### [Work instruction]
Your task is to gather the lines below that hold the string "buildAdvisors".
□ □ □
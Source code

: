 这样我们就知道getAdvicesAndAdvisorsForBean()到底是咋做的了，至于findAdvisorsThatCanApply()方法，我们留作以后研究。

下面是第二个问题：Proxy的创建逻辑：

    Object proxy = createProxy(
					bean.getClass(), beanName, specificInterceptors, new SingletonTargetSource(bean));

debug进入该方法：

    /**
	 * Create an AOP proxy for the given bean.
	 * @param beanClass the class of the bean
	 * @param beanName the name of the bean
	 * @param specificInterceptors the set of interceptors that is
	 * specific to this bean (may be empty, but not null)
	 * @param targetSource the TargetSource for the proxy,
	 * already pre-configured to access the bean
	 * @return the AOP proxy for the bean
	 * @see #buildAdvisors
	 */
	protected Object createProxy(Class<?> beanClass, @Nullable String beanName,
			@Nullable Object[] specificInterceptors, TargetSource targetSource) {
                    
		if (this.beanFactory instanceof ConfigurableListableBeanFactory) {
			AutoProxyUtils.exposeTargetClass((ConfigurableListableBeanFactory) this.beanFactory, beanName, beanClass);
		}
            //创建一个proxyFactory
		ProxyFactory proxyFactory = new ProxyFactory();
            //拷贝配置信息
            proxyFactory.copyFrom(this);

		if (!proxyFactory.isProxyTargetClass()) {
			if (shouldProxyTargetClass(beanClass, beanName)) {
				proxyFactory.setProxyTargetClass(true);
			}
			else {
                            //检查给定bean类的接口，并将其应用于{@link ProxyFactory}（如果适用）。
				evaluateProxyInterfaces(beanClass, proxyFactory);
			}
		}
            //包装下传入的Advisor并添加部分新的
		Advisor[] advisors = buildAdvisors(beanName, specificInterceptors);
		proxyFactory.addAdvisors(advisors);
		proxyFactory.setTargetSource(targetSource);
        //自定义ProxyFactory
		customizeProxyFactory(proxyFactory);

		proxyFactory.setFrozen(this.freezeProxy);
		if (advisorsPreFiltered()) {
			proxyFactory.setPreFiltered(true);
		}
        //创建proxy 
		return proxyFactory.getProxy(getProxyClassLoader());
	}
□ □ □
### [Solution to this exercise]
	 * @see #buildAdvisors
		Advisor[] advisors = buildAdvisors(beanName, specificInterceptors);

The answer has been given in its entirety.